**TASK DETAILS:**
Among the entries that follow, find every line with the word "used" and list it.

**Stored entries:**
=== Section Start ===

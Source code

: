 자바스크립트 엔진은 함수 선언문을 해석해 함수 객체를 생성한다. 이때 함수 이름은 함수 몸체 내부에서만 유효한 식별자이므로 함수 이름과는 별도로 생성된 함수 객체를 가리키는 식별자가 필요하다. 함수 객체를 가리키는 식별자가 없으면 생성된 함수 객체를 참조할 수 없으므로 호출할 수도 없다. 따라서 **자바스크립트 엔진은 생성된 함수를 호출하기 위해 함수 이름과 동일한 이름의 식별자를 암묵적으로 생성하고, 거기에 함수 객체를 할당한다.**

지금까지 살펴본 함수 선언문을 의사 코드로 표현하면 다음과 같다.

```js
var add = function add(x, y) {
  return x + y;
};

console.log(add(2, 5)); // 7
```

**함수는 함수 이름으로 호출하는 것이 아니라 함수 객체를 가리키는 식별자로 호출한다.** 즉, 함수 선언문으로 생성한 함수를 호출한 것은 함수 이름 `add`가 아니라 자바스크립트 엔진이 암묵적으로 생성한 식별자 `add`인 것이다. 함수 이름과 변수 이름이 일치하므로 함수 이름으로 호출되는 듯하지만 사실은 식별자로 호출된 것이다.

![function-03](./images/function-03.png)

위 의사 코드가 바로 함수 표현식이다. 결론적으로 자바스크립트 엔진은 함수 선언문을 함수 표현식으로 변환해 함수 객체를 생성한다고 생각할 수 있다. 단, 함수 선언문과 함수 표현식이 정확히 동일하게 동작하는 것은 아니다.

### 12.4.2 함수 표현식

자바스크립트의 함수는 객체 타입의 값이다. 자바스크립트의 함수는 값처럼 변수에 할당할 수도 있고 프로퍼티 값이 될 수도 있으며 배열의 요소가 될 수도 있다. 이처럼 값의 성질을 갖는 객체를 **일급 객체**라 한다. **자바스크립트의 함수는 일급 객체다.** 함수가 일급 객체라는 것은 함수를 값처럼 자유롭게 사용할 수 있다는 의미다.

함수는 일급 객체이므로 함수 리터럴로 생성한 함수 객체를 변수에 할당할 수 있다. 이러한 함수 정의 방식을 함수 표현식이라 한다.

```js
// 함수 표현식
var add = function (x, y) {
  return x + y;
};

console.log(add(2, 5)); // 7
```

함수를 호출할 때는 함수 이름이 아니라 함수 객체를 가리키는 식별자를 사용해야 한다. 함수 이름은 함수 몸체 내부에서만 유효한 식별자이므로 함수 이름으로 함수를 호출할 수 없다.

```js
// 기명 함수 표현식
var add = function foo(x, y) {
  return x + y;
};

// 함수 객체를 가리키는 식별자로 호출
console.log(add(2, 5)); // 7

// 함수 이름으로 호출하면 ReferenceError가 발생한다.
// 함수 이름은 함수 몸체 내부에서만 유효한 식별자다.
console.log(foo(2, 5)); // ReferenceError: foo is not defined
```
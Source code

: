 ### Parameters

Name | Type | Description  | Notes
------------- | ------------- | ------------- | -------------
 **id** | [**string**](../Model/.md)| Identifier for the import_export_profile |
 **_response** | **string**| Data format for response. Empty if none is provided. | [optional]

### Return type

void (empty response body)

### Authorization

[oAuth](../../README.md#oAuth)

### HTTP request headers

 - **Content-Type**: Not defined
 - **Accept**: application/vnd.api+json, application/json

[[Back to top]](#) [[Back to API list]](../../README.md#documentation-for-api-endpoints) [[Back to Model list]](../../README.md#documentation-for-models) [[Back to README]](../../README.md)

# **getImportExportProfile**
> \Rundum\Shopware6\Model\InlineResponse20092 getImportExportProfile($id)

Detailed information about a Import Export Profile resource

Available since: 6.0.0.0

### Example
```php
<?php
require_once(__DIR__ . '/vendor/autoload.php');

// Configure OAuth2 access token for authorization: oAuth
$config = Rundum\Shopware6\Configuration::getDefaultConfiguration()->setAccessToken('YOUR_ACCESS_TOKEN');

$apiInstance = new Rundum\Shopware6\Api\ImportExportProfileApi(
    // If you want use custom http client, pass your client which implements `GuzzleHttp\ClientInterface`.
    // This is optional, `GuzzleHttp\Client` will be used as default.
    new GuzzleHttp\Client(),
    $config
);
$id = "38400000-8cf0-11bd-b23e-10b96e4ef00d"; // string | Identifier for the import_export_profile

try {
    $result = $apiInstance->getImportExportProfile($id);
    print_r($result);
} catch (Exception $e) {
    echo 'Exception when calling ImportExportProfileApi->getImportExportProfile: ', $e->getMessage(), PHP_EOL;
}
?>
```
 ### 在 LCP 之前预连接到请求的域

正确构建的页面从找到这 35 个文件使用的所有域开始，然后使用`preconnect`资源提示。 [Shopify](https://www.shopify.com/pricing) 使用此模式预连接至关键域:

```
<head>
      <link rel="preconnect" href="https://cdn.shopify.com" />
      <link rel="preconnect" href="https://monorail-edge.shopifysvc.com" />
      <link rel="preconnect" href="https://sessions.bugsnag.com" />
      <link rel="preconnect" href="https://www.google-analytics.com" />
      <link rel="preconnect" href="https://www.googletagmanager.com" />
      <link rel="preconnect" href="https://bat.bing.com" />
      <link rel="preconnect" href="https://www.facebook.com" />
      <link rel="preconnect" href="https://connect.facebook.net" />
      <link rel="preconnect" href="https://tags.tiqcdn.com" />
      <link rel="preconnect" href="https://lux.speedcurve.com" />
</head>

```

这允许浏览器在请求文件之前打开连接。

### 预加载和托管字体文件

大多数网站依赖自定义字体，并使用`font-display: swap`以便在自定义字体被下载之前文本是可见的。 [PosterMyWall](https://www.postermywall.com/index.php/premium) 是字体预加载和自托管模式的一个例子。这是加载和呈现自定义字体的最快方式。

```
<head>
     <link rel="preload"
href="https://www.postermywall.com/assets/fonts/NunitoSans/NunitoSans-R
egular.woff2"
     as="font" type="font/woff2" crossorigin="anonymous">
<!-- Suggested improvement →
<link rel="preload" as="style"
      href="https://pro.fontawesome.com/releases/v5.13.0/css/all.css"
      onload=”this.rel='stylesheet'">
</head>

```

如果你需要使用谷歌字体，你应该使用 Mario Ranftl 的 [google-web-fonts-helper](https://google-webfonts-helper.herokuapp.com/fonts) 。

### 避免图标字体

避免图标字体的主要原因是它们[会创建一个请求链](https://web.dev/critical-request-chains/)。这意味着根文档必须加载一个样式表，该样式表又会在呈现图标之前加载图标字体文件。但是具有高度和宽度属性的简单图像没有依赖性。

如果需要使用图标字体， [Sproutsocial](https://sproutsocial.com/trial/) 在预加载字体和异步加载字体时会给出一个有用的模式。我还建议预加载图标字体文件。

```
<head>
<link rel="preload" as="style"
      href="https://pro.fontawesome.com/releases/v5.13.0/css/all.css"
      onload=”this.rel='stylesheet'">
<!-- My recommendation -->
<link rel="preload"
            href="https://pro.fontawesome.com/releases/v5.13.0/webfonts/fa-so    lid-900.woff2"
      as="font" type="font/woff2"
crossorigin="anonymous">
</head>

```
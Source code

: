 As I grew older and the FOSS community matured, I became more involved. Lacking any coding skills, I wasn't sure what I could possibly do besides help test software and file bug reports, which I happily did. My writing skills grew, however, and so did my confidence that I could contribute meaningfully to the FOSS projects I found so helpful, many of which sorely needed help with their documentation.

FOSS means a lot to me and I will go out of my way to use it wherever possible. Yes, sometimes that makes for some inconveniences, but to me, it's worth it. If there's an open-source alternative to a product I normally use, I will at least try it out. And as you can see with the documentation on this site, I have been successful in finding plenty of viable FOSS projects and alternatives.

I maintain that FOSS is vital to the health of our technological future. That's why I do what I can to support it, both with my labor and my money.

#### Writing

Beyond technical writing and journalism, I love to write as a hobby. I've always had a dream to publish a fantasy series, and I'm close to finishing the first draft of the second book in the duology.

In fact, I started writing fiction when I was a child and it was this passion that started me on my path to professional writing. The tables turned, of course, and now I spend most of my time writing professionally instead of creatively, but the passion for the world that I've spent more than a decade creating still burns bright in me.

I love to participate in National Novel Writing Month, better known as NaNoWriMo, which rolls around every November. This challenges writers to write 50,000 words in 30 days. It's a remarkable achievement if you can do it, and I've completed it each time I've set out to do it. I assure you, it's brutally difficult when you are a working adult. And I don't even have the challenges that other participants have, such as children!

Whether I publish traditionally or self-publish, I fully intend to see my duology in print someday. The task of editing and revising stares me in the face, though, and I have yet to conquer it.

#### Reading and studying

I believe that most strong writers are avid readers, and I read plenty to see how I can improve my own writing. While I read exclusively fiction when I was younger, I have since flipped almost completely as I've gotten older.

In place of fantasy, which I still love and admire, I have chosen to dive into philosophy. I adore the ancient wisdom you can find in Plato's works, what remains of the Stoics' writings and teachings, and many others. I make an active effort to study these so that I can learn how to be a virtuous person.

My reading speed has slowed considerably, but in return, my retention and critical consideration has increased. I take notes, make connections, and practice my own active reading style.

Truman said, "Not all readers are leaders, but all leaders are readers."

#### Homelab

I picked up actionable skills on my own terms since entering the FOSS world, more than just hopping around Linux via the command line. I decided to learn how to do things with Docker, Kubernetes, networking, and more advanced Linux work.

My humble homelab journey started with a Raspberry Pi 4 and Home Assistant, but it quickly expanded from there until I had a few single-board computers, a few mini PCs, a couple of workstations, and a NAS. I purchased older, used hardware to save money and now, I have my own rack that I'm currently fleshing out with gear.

=== Section End ===

**ANSWER AREA:**
    // This is optional, `GuzzleHttp\Client` will be used as default.
My humble homelab journey started with a Raspberry Pi 4 and Home Assistant, but it quickly expanded from there until I had a few single-board computers, a few mini PCs, a couple of workstations, and a NAS. I purchased older, used hardware to save money and now, I have my own rack that I'm currently fleshing out with gear.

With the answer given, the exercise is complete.